Aim of the task:
Your answer should be the complete set of entries, transcribed exactly.

(Collection entries)
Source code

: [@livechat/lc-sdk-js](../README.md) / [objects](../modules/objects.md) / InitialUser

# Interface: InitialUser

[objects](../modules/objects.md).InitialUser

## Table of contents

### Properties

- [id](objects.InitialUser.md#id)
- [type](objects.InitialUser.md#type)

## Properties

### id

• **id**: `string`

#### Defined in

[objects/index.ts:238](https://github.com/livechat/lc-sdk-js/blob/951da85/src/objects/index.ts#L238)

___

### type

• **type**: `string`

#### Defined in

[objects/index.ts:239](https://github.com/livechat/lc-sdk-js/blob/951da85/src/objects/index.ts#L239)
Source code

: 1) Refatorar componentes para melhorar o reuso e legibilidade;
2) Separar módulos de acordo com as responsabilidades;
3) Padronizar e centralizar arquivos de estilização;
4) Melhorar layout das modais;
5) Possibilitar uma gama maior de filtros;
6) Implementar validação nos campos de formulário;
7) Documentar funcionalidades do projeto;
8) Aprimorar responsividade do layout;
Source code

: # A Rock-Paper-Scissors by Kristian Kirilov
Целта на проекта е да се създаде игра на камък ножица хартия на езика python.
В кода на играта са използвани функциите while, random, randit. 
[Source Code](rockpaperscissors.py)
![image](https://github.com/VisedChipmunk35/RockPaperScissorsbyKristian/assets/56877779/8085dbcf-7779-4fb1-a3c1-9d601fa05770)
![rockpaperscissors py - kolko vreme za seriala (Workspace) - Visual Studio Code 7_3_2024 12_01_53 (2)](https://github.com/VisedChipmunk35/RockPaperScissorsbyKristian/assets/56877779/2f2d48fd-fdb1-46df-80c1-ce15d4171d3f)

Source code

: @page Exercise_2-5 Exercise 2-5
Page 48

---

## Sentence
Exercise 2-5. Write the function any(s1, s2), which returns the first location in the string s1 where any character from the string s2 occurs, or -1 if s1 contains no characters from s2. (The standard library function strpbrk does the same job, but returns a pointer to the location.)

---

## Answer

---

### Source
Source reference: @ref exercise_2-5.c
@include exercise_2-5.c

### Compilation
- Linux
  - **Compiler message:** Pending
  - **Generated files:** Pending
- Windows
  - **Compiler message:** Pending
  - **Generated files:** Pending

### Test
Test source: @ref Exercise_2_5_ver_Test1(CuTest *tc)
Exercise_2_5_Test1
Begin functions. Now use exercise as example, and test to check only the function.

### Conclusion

Exercise solution:
Source code

: [@livechat/lc-sdk-js](../README.md) / [objects](../modules/objects.md) / InitialUser

# Interface: InitialUser

[objects](../modules/objects.md).InitialUser

## Table of contents

### Properties

- [id](objects.InitialUser.md#id)
- [type](objects.InitialUser.md#type)

## Properties

### id

• **id**: `string`

#### Defined in

[objects/index.ts:238](https://github.com/livechat/lc-sdk-js/blob/951da85/src/objects/index.ts#L238)

___

### type

• **type**: `string`

#### Defined in

[objects/index.ts:239](https://github.com/livechat/lc-sdk-js/blob/951da85/src/objects/index.ts#L239)
Source code

: 1) Refatorar componentes para melhorar o reuso e legibilidade;
2) Separar módulos de acordo com as responsabilidades;
3) Padronizar e centralizar arquivos de estilização;
4) Melhorar layout das modais;
5) Possibilitar uma gama maior de filtros;
6) Implementar validação nos campos de formulário;
7) Documentar funcionalidades do projeto;
8) Aprimorar responsividade do layout;
Source code

: # A Rock-Paper-Scissors by Kristian Kirilov
Целта на проекта е да се създаде игра на камък ножица хартия на езика python.
В кода на играта са използвани функциите while, random, randit. 
[Source Code](rockpaperscissors.py)
![image](https://github.com/VisedChipmunk35/RockPaperScissorsbyKristian/assets/56877779/8085dbcf-7779-4fb1-a3c1-9d601fa05770)
![rockpaperscissors py - kolko vreme za seriala (Workspace) - Visual Studio Code 7_3_2024 12_01_53 (2)](https://github.com/VisedChipmunk35/RockPaperScissorsbyKristian/assets/56877779/2f2d48fd-fdb1-46df-80c1-ce15d4171d3f)

Source code

: @page Exercise_2-5 Exercise 2-5
Page 48

---

## Sentence
Exercise 2-5. Write the function any(s1, s2), which returns the first location in the string s1 where any character from the string s2 occurs, or -1 if s1 contains no characters from s2. (The standard library function strpbrk does the same job, but returns a pointer to the location.)

---

## Answer

---

### Source
Source reference: @ref exercise_2-5.c
@include exercise_2-5.c

### Compilation
- Linux
  - **Compiler message:** Pending
  - **Generated files:** Pending
- Windows
  - **Compiler message:** Pending
  - **Generated files:** Pending

### Test
Test source: @ref Exercise_2_5_ver_Test1(CuTest *tc)
Exercise_2_5_Test1
Begin functions. Now use exercise as example, and test to check only the function.

### Conclusion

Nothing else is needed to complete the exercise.